**Prompt**
Which lines of the entries contain the word "samochodu"? Please list them.

□ □ □ □ □ □ □

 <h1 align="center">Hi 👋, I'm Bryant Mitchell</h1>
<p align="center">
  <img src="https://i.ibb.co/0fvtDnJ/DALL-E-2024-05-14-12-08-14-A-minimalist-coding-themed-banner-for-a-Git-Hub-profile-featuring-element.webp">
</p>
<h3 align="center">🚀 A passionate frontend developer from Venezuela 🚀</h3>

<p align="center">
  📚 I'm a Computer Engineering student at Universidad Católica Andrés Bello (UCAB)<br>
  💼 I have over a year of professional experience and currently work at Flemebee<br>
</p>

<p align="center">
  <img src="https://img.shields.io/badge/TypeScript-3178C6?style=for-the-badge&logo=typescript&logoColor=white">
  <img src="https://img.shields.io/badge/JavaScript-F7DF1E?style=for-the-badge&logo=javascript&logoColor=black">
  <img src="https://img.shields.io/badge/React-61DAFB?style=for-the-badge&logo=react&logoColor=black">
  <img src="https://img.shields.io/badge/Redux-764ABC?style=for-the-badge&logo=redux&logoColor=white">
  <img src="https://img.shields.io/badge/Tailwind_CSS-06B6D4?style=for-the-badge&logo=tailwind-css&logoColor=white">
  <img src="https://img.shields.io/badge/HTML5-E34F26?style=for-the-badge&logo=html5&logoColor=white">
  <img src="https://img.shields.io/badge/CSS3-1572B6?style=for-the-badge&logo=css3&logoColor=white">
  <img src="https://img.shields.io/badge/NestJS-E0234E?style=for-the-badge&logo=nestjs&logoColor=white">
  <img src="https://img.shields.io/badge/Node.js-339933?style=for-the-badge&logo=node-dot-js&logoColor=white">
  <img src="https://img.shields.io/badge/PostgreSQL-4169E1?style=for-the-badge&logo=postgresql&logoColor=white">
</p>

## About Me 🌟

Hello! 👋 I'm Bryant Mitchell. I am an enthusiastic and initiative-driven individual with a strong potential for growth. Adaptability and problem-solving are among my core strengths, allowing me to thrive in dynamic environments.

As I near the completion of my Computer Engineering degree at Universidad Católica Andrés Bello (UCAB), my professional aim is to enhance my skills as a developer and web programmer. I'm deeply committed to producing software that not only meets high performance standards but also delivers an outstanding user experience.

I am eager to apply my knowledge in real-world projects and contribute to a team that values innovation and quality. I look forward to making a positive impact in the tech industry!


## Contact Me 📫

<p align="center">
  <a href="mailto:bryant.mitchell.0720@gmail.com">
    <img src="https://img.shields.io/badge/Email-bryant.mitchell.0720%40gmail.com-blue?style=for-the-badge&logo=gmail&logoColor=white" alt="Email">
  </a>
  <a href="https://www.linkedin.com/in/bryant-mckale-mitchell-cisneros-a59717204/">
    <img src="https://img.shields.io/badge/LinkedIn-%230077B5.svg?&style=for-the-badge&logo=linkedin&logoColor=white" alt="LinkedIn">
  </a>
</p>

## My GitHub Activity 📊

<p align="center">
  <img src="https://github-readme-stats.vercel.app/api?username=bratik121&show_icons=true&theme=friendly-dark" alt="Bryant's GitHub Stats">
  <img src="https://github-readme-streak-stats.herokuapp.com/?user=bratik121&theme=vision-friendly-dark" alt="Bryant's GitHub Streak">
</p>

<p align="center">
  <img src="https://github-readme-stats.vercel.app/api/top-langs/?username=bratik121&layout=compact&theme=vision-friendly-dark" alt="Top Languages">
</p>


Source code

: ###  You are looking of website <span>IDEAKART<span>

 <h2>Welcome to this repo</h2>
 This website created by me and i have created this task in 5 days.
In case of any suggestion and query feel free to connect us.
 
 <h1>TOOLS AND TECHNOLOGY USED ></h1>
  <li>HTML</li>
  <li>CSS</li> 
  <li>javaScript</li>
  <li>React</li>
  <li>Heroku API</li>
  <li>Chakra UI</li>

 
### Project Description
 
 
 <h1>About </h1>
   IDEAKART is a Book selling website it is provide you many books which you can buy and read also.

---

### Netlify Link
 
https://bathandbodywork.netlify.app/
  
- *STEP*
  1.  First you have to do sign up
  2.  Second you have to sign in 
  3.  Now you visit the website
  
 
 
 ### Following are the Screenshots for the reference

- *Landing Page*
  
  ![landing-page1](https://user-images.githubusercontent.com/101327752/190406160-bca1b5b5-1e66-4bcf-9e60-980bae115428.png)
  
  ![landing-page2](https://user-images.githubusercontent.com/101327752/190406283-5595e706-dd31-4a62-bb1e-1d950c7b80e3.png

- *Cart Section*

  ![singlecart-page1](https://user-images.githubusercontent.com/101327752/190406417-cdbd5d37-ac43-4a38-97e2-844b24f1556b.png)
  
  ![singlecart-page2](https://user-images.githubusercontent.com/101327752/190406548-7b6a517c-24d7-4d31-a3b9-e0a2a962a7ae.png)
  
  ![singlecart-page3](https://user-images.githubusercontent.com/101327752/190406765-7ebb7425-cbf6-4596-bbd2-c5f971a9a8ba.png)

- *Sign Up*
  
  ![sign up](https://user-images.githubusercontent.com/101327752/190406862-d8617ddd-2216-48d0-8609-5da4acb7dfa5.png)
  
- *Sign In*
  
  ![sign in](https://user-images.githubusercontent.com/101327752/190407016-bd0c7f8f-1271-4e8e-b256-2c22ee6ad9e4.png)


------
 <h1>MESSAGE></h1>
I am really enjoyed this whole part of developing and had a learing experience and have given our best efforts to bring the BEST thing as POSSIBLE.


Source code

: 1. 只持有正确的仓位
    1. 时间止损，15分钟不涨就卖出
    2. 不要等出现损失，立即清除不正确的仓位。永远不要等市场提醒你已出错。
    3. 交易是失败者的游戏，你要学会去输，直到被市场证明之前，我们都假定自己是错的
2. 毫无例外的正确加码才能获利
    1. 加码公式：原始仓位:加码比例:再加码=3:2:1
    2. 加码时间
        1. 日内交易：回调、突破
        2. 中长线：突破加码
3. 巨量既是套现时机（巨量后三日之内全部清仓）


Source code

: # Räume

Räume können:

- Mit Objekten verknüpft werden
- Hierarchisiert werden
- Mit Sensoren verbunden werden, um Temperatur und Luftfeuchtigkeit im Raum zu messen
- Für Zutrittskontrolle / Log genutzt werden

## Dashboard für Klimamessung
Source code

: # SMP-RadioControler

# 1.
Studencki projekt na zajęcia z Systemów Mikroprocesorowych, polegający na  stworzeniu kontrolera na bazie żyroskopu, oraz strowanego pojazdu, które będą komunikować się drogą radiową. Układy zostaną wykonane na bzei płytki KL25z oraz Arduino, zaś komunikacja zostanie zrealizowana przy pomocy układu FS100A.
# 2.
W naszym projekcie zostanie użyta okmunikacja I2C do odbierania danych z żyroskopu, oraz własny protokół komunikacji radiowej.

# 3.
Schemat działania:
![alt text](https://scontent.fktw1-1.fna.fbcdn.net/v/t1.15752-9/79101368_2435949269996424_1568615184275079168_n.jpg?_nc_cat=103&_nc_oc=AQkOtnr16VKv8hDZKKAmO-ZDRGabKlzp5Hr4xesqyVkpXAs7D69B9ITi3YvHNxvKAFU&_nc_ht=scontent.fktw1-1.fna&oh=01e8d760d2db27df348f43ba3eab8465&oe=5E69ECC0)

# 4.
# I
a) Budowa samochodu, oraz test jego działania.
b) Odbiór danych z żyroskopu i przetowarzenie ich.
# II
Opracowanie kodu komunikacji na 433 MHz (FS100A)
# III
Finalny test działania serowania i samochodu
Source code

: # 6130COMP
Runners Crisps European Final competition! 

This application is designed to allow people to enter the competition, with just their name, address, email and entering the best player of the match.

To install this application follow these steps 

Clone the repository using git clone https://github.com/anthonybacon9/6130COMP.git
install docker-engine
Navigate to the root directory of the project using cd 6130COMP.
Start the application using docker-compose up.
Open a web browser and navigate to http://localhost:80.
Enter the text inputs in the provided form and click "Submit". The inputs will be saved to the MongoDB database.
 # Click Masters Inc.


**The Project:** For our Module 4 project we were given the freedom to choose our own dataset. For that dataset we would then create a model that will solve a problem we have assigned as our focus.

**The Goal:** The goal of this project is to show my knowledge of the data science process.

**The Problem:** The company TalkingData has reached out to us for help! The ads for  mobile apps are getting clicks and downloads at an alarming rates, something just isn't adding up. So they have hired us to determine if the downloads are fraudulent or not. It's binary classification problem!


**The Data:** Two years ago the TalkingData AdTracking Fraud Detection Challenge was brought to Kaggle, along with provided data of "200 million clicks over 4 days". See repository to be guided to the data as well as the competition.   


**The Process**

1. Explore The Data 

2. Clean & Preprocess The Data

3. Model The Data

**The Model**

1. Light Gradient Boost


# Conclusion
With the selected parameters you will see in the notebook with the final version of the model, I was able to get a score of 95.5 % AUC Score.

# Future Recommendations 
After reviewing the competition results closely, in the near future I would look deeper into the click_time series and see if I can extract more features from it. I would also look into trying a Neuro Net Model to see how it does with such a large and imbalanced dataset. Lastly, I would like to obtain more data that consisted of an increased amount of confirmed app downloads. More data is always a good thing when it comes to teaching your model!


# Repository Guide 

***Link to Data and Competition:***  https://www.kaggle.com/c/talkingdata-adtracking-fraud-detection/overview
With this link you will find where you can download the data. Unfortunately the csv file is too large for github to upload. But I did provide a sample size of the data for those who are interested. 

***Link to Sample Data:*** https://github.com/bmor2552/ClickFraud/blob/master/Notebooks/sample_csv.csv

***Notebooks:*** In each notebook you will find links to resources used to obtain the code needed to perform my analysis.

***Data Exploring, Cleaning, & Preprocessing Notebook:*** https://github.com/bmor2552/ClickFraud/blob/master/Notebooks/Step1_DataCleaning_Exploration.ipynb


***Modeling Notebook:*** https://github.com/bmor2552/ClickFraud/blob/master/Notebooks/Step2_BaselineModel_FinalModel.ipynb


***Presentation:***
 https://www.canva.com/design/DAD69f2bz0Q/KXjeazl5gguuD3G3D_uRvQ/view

□ □ □ □ □ □ □

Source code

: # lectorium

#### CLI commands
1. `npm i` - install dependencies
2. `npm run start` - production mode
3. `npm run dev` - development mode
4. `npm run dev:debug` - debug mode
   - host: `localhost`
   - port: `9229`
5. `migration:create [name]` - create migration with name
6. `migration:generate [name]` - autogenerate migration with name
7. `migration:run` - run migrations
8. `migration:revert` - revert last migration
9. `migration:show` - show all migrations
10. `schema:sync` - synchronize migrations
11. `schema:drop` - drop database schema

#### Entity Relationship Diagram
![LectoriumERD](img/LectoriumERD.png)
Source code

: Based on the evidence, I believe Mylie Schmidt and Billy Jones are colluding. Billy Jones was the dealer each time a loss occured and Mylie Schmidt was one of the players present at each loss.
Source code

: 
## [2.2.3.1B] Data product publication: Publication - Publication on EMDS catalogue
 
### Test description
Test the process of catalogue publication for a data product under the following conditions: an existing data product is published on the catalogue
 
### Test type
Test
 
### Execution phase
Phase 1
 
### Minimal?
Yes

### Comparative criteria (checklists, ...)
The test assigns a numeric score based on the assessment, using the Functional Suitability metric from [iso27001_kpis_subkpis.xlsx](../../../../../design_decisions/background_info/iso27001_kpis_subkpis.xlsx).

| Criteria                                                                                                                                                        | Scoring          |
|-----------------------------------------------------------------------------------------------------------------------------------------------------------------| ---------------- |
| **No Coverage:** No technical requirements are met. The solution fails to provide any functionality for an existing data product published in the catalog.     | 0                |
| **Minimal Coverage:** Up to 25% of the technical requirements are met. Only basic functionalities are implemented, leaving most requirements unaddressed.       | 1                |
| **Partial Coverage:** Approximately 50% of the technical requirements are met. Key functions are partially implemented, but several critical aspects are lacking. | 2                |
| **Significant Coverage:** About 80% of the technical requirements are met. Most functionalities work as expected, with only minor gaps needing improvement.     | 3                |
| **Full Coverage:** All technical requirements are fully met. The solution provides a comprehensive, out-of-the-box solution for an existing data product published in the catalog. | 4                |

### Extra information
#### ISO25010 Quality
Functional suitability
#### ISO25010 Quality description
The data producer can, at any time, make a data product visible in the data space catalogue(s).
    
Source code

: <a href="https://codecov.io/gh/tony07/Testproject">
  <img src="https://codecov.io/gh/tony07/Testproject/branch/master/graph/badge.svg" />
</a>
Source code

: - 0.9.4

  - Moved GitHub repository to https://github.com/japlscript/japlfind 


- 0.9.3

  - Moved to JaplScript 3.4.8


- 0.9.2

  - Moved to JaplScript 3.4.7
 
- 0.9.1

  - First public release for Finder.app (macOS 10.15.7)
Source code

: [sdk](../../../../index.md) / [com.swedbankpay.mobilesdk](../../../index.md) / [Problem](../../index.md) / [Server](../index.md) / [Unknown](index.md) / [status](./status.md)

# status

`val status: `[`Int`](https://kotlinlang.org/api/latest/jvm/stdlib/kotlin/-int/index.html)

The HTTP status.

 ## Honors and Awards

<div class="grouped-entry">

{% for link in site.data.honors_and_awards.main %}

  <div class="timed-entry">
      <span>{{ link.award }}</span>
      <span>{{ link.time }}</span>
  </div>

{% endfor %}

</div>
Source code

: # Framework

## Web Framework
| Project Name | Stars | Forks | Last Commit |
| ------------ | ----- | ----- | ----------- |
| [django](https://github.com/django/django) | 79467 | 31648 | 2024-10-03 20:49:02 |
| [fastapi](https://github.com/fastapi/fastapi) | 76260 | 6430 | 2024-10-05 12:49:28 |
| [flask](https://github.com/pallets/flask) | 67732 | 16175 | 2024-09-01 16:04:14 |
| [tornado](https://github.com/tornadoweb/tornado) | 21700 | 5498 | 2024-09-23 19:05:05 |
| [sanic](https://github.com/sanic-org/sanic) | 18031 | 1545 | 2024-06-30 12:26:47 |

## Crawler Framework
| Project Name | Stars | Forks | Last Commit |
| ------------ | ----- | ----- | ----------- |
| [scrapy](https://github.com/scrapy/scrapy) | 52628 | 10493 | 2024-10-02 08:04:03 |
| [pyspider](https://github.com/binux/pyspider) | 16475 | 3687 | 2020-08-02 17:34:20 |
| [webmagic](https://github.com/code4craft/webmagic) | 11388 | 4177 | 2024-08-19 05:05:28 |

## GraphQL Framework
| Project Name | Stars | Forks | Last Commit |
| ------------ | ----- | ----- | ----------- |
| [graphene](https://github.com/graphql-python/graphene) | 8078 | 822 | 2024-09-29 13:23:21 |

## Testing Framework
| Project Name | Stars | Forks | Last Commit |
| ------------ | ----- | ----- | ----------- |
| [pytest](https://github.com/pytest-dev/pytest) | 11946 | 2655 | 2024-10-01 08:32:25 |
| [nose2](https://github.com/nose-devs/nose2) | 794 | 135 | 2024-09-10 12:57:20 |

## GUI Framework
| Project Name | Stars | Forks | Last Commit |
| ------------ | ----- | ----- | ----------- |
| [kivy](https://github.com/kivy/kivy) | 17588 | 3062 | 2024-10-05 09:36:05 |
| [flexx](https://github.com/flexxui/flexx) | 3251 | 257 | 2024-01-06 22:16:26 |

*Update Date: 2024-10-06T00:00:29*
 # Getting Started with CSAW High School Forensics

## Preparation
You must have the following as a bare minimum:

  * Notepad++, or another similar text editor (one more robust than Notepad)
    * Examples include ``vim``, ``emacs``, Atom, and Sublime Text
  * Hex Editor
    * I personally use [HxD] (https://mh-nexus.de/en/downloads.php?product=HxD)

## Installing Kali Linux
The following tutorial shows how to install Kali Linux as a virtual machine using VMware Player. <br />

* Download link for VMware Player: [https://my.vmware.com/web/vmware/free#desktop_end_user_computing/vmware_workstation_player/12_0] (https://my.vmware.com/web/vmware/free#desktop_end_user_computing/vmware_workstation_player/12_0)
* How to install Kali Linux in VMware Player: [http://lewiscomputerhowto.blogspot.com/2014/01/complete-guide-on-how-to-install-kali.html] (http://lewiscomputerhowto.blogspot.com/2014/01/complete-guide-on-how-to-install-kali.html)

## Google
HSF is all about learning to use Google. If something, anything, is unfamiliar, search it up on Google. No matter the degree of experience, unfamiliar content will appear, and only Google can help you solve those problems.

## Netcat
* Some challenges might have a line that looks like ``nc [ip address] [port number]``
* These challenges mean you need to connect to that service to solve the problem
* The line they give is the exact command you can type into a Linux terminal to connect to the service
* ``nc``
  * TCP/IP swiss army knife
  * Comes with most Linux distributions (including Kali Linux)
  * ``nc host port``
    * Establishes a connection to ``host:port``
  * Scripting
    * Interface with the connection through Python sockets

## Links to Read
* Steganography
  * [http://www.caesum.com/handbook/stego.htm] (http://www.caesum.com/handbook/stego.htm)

□ □ □ □ □ □ □

**Written solution**
a) Budowa samochodu, oraz test jego działania.
Finalny test działania serowania i samochodu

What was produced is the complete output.